PGE seeks permit to increase pollution at Carty plant

Contributed photo by Michael Durham. Construction of the Carty Generating Station as seen in August 2015.

Portland General Electric’s natural gas-fired power plant in Boardman would be allowed to emit more than three times as much carbon monoxide and eight times as much smog-causing pollution if a new permit is approved.

Dan Serres, conservation director with the environmental organization Columbia Riverkeeper, called the higher amounts “eyebrow-raising.” Steve Corson, spokesman for Portland General Electric, said the new permit would allow for the upper limit of pollution at the plant, which still would be within federal standards for air quality.

The Oregon Department of Environmental Quality is holding a public hearing on the proposal Thursday at 6 p.m. in Boardman at the Port of Morrow’s Well Springs Room.

Portland General Electric can emit 99 tons of carbon monoxide a year at the Carty plant under the DEQ’s current air quality permit. The new permit would increase that to 324 tons a year.

Volatile organic compounds would see a larger jump, from 24 tons a year to 194 tons a year. VOCs are organic compounds that combine with other elements in the atmosphere to cause ozone or smog.

“The way PGE initially got this permitted was with the expectation of a lower pollution profile than what they’re asking for,” Serres said. “This was really eyebrow-raising for us to see this huge proposal coming from the gas-fired plant.”

Serres also said the permitting process for big power plants requires accurate information, and PGE did not provide that to either the DEQ or the Oregon Facility Citing Council when it sought the permit.

That was back in 2009, but the Carty Plant was not operational until July 2016. Corson said the manufacturer of Carty’s turbine, Mitsubishi, found that starting and stopping the machine emitted more pollution than initially projected.

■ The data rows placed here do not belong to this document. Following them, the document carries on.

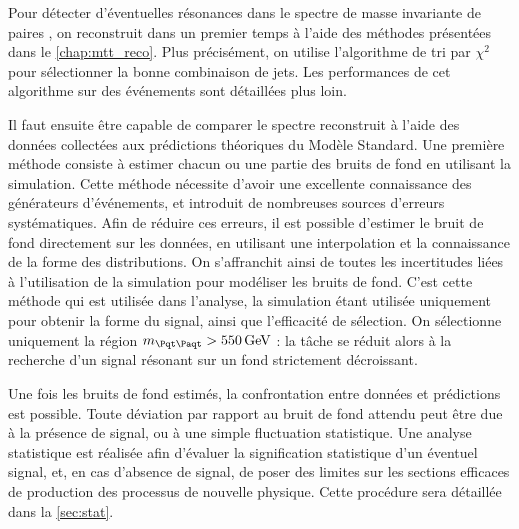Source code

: Pour détecter d'éventuelles résonances dans le spectre de masse invariante de paires \ttbar, on reconstruit dans un premier temps \mtt à l'aide des méthodes présentées dans le \cref{chap:mtt_reco}. Plus précisément, on utilise l'algorithme de tri par $\chi^2$ pour sélectionner la bonne combinaison de jets. Les performances de cet algorithme sur des événements \zprime sont détaillées plus loin.

\smallskip

Il faut ensuite être capable de comparer le spectre \mtt reconstruit à l'aide des données collectées aux prédictions théoriques du Modèle Standard. Une première méthode consiste à estimer chacun ou une partie des bruits de fond en utilisant la simulation. Cette méthode nécessite d'avoir une excellente connaissance des générateurs d'événements, et introduit de nombreuses sources d'erreurs systématiques. Afin de réduire ces erreurs, il est possible d'estimer le bruit de fond directement sur les données, en utilisant une interpolation et la connaissance de la forme des distributions. On s'affranchit ainsi de toutes les incertitudes liées à l'utilisation de la simulation pour modéliser les bruits de fond. C'est cette méthode qui est utilisée dans l'analyse, la simulation étant utilisée uniquement pour obtenir la forme du signal, ainsi que l'efficacité de sélection. On sélectionne uniquement la région $\mtt > \SI{550}{\GeV}$ : la tâche se réduit alors à la recherche d'un signal résonant sur un fond strictement décroissant.

\smallskip

Une fois les bruits de fond estimés, la confrontation entre données et prédictions est possible. Toute déviation par rapport au bruit de fond attendu peut être due à la présence de signal, ou à une simple fluctuation statistique. Une analyse statistique est réalisée afin d'évaluer la signification statistique d'un éventuel signal, et, en cas d'absence de signal, de poser des limites sur les sections efficaces de production des processus de nouvelle physique. Cette procédure sera détaillée dans la \cref{sec:stat}.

“We used the best data available [in 2009],” Corson said. “Now we have new data.”

That data shows the upper limit of Carty’s emissions, and the permit should reflect those possibilities, Corson said.

“We appreciate in absolute terms these look like large numbers,” he said. “But in terms of plant operations and actual emissions they will still be within appropriate health and safety standards.”

Doug Welch with the DEQ in Pendleton concurred. He is the senior environmental engineer writing the new permit.

“We consider this a kind of course correction,” he said.

Even with the higher limits on the proposal, the levels are within standards for human health and safety. The DEQ ran computer models to figure out the effects on air quality and make sure they would not violate regulations under the federal Environmental Protection Agency.

“We wouldn’t issue the permit if there was a health problem,” Welch said.

The hearing Thursday night in Boardman could bring a contingent of PGE customers from Portland. Serres said that depends if the latest winter storm turns Interstate 84 into an underivable ice rink. Attending or not, he said, Columbia Riverkeeper is going to push DEQ on the Carty Plant pollution.

“We’re going to be asking DEQ to take a much harder look at way to control the pollution from this plant,” he said, which could mean limiting the start-ups and shut-downs or perhaps other technologies.”

Corson, who said he also plans on attending the hearing, said Carty already has the “best available control technology” to abate emissions of carbon monoxide and volatile organic compounds. He also added the permit limits are just that — the limits — and not what PGE expects Carty to emit on a regular basis.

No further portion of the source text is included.